[Source data]
________

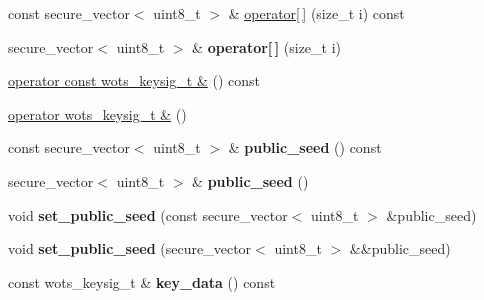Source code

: \begin{DoxyCompactItemize}
\item 
const secure\+\_\+vector$<$ uint8\+\_\+t $>$ \& \hyperlink{class_botan_1_1_x_m_s_s___w_o_t_s___public_key_ae4e237a93bd043f4b34e02c03bfa1559}{operator\mbox{[}$\,$\mbox{]}} (size\+\_\+t i) const
\item 
\mbox{\label{class_botan_1_1_x_m_s_s___w_o_t_s___public_key_a6182be51cb89f842beee52781b39c624}} 
secure\+\_\+vector$<$ uint8\+\_\+t $>$ \& {\bfseries operator\mbox{[}$\,$\mbox{]}} (size\+\_\+t i)
\item 
\hyperlink{class_botan_1_1_x_m_s_s___w_o_t_s___public_key_a2fb35383de7e366cfa3033609ced1f57}{operator const wots\+\_\+keysig\+\_\+t \&} () const
\item 
\hyperlink{class_botan_1_1_x_m_s_s___w_o_t_s___public_key_a086c1c4b5e5eb289a56a972e17124863}{operator wots\+\_\+keysig\+\_\+t \&} ()
\item 
\mbox{\label{class_botan_1_1_x_m_s_s___w_o_t_s___public_key_af2047e200c02832dab036ef51da076c6}} 
const secure\+\_\+vector$<$ uint8\+\_\+t $>$ \& {\bfseries public\+\_\+seed} () const
\item 
\mbox{\label{class_botan_1_1_x_m_s_s___w_o_t_s___public_key_a74f242bbcf675a4d2f5507cb44c89a96}} 
secure\+\_\+vector$<$ uint8\+\_\+t $>$ \& {\bfseries public\+\_\+seed} ()
\item 
\mbox{\label{class_botan_1_1_x_m_s_s___w_o_t_s___public_key_aa5c05f34ee40b753ff5f37eade68bf69}} 
void {\bfseries set\+\_\+public\+\_\+seed} (const secure\+\_\+vector$<$ uint8\+\_\+t $>$ \&public\+\_\+seed)
\item 
\mbox{\label{class_botan_1_1_x_m_s_s___w_o_t_s___public_key_a991b1b9045643b610f7a23d22bc83c95}} 
void {\bfseries set\+\_\+public\+\_\+seed} (secure\+\_\+vector$<$ uint8\+\_\+t $>$ \&\&public\+\_\+seed)
\item 
\mbox{\label{class_botan_1_1_x_m_s_s___w_o_t_s___public_key_a70b4ae300ac80392f20eafbf11d1515c}} 
const wots\+\_\+keysig\+\_\+t \& {\bfseries key\+\_\+data} () const
\item 

\end{DoxyCompactItemize}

________

_The task_
Your output must match the records word for word, apart from the images, which are left out.

_Written solution_
Source code

: \begin{DoxyCompactItemize}
\item 
const secure\+\_\+vector$<$ uint8\+\_\+t $>$ \& \hyperlink{class_botan_1_1_x_m_s_s___w_o_t_s___public_key_ae4e237a93bd043f4b34e02c03bfa1559}{operator\mbox{[}$\,$\mbox{]}} (size\+\_\+t i) const
\item 
\mbox{\label{class_botan_1_1_x_m_s_s___w_o_t_s___public_key_a6182be51cb89f842beee52781b39c624}} 
secure\+\_\+vector$<$ uint8\+\_\+t $>$ \& {\bfseries operator\mbox{[}$\,$\mbox{]}} (size\+\_\+t i)
\item 
\hyperlink{class_botan_1_1_x_m_s_s___w_o_t_s___public_key_a2fb35383de7e366cfa3033609ced1f57}{operator const wots\+\_\+keysig\+\_\+t \&} () const
\item 
\hyperlink{class_botan_1_1_x_m_s_s___w_o_t_s___public_key_a086c1c4b5e5eb289a56a972e17124863}{operator wots\+\_\+keysig\+\_\+t \&} ()
\item 
\mbox{\label{class_botan_1_1_x_m_s_s___w_o_t_s___public_key_af2047e200c02832dab036ef51da076c6}} 
const secure\+\_\+vector$<$ uint8\+\_\+t $>$ \& {\bfseries public\+\_\+seed} () const
\item 
\mbox{\label{class_botan_1_1_x_m_s_s___w_o_t_s___public_key_a74f242bbcf675a4d2f5507cb44c89a96}} 
secure\+\_\+vector$<$ uint8\+\_\+t $>$ \& {\bfseries public\+\_\+seed} ()
\item 
\mbox{\label{class_botan_1_1_x_m_s_s___w_o_t_s___public_key_aa5c05f34ee40b753ff5f37eade68bf69}} 
void {\bfseries set\+\_\+public\+\_\+seed} (const secure\+\_\+vector$<$ uint8\+\_\+t $>$ \&public\+\_\+seed)
\item 
\mbox{\label{class_botan_1_1_x_m_s_s___w_o_t_s___public_key_a991b1b9045643b610f7a23d22bc83c95}} 
void {\bfseries set\+\_\+public\+\_\+seed} (secure\+\_\+vector$<$ uint8\+\_\+t $>$ \&\&public\+\_\+seed)
\item 
\mbox{\label{class_botan_1_1_x_m_s_s___w_o_t_s___public_key_a70b4ae300ac80392f20eafbf11d1515c}} 
const wots\+\_\+keysig\+\_\+t \& {\bfseries key\+\_\+data} () const
\item 

\end{DoxyCompactItemize}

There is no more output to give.